— THE TASK —
Figure out the number of lines in the entries that hold the string "github", then give that number and nothing else.

— EXERCISE INPUT —

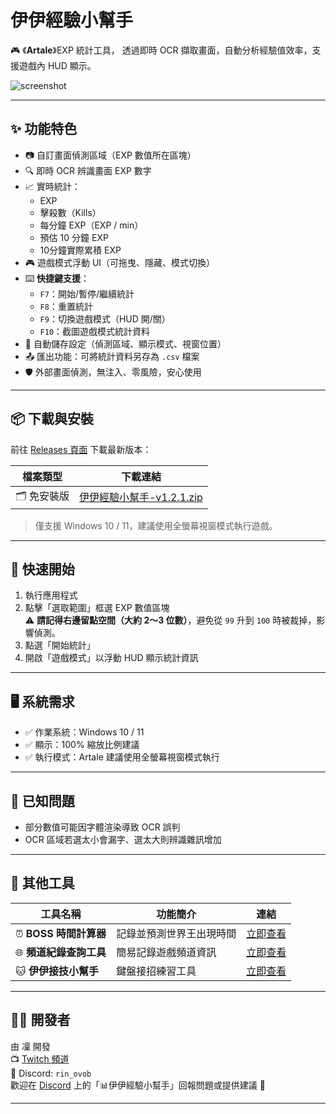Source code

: # 伊伊經驗小幫手

🎮 《**Artale**》EXP 統計工具，
透過即時 OCR 擷取畫面，自動分析經驗值效率，支援遊戲內 HUD 顯示。

![screenshot](https://media.discordapp.net/attachments/961270197409415282/1385898441829384212/image.png?ex=6857be01&is=68566c81&hm=12363bddfdac937eaefb80e70fe3b8c4e62eb806b4ad33007d5d92d6c0746421&=&format=webp&quality=lossless)


---

## ✨ 功能特色
- 📷 自訂畫面偵測區域（EXP 數值所在區塊）
- 🔍 即時 OCR 辨識畫面 EXP 數字
- 📈 實時統計：
  - EXP
  - 擊殺數（Kills）
  - 每分鐘 EXP（EXP / min）
  - 預估 10 分鐘 EXP
  - 10分鐘實際累積 EXP
- 🎮 遊戲模式浮動 UI（可拖曳、隱藏、模式切換）
- ⌨️ **快捷鍵支援**：
  - `F7`：開始/暫停/繼續統計  
  - `F8`：重置統計  
  - `F9`：切換遊戲模式（HUD 開/關）
  - `F10`：截圖遊戲模式統計資料
- 💾 自動儲存設定（偵測區域、顯示模式、視窗位置）
- 📤 匯出功能：可將統計資料另存為 `.csv` 檔案
- 🛡️ 外部畫面偵測，無注入、零風險，安心使用

---

## 📦 下載與安裝

前往 [Releases 頁面](https://github.com/Rin2ec/artale-exp-detector/releases) 下載最新版本：

| 檔案類型 | 下載連結 |
|----------|-----------|
| 🗂️ 免安裝版 | [伊伊經驗小幫手-v1.2.1.zip](https://drive.google.com/file/d/1_p9jEyHgy6bKhs29BWDdRgNbXwGUkZW3/view?usp=sharing) |

> 僅支援 Windows 10 / 11，建議使用全螢幕視窗模式執行遊戲。

---

## 🚀 快速開始

1. 執行應用程式
2. 點擊「選取範圍」框選 EXP 數值區塊  
   ⚠️ **請記得右邊留點空間（大約 2～3 位數）**，避免從 `99` 升到 `100` 時被裁掉，影響偵測。
3. 點選「開始統計」
4. 開啟「遊戲模式」以浮動 HUD 顯示統計資訊

---

## 🖥️ 系統需求

- ✅ 作業系統：Windows 10 / 11
- ✅ 顯示：100% 縮放比例建議
- ✅ 執行模式：Artale 建議使用全螢幕視窗模式執行

---

## 🐞 已知問題

- 部分數值可能因字體渲染導致 OCR 誤判
- OCR 區域若選太小會漏字、選太大則辨識雜訊增加

---

## 🧩 其他工具

| 工具名稱           | 功能簡介                           | 連結 |
|--------------------|------------------------------------|------|
| ⏰ **BOSS 時間計算器** | 記錄並預測世界王出現時間               | [立即查看](https://rin2ec.github.io/ee-boss-respawn-timer/) |
| 🌐 **頻道紀錄查詢工具** | 簡易記錄遊戲頻道資訊       | [立即查看](https://rin2ec.github.io/ee-number-tool/)|
| 🐱 **伊伊接技小幫手** | 鍵盤接招練習工具  | [立即查看](https://github.com/Rin2ec/ee-combo-helper)|
---

## 🧑‍💻 開發者

由 凜 開發  
📺 [Twitch 頻道](https://twitch.tv/shiyu2615)  
💬 Discord: `rin_ovob`  
歡迎在 [Discord](https://discord.com/invite/rpnsScZWpr) 上的「📊伊伊經驗小幫手」回報問題或提供建議 🙌  

---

— TASK RESULT —
4